The assignment is historic because Sherald and Wiley are the first Black artists to be commissioned by the art museum to paint a president and first lady. During their term in office, the Obamas brought several works by notable artists such as abstract expressionist Alma Thomas, and conceptual artist Glenn Ligon into the White House. It is only fitting that their portraits are painted by Wiley and Sherald, a pair-- dubbed “rising star artists” by the Washington Journal.
Wiley and Sherald are championing a different genre of contemporary art. Both artists are known for depicting black characters in an alternate and mythical world far different from the traditional narrative of oppression and struggle.
Amy Sherald, a 44-year-old artist based in Baltimore, portrays her subjects in fictional settings often assuming fairytale-like roles. Her paintings show young black women wearing sundresses and sipping tea and young men dressed in colorful hoodies and eating ice cream, a departure from mainstream portrayals of blackness. According to Sherald, these paintings “illustrate an alternate existence in response to a dominant narrative of black history.”

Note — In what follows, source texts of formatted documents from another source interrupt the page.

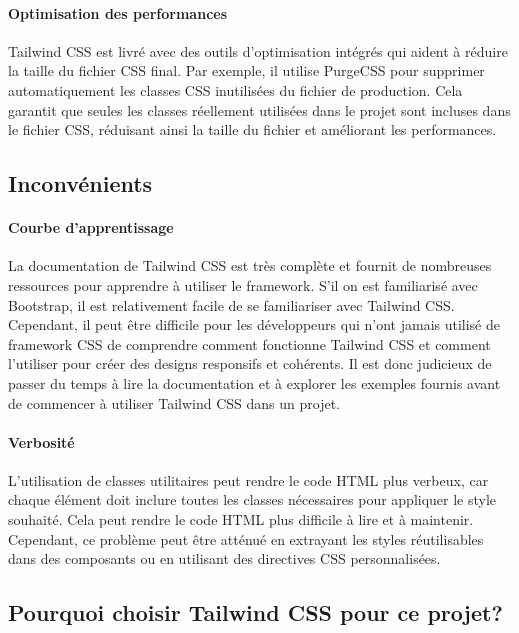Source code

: \paragraph{Optimisation des performances}

Tailwind CSS est livré avec des outils d'optimisation intégrés qui aident à réduire la taille du fichier CSS final. Par exemple, il utilise PurgeCSS pour supprimer automatiquement les classes CSS inutilisées du fichier de production. Cela garantit que seules les classes réellement utilisées dans le projet sont incluses dans le fichier CSS, réduisant ainsi la taille du fichier et améliorant les performances.

\subsection{Inconvénients}

\paragraph{Courbe d'apprentissage}

La documentation de Tailwind CSS est très complète et fournit de nombreuses ressources pour apprendre à utiliser le framework. S'il on est familiarisé avec Bootstrap, il est relativement facile de se familiariser avec Tailwind CSS. Cependant, il peut être difficile pour les développeurs qui n'ont jamais utilisé de framework CSS de comprendre comment fonctionne Tailwind CSS et comment l'utiliser pour créer des designs responsifs et cohérents. Il est donc judicieux de passer du temps à lire la documentation et à explorer les exemples fournis avant de commencer à utiliser Tailwind CSS dans un projet.

\paragraph{Verbosité}

L'utilisation de classes utilitaires peut rendre le code HTML plus verbeux, car chaque élément doit inclure toutes les classes nécessaires pour appliquer le style souhaité. Cela peut rendre le code HTML plus difficile à lire et à maintenir. Cependant, ce problème peut être atténué en extrayant les styles réutilisables dans des composants ou en utilisant des directives CSS personnalisées.

\subsection{Pourquoi choisir Tailwind CSS pour ce projet?}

Wiley’s characters similarly assume fanciful roles usually associated with white nobility. His paintings show black characters in the regal poses of Old Masters portraiture, dressed in swagger and ego, and often rendered against colorful, patterned backdrops. The 40-year-old artist describes his paintings as “an investigation of how we see those[black] people and how they have been perceived over time.” Wiley’s work aims to address a perceived dissonance between the “performance of black American identity” and what it feels like to actually live as a black person in America.
We’re glad to see black artists finally being recognized for their astounding contributions to American history.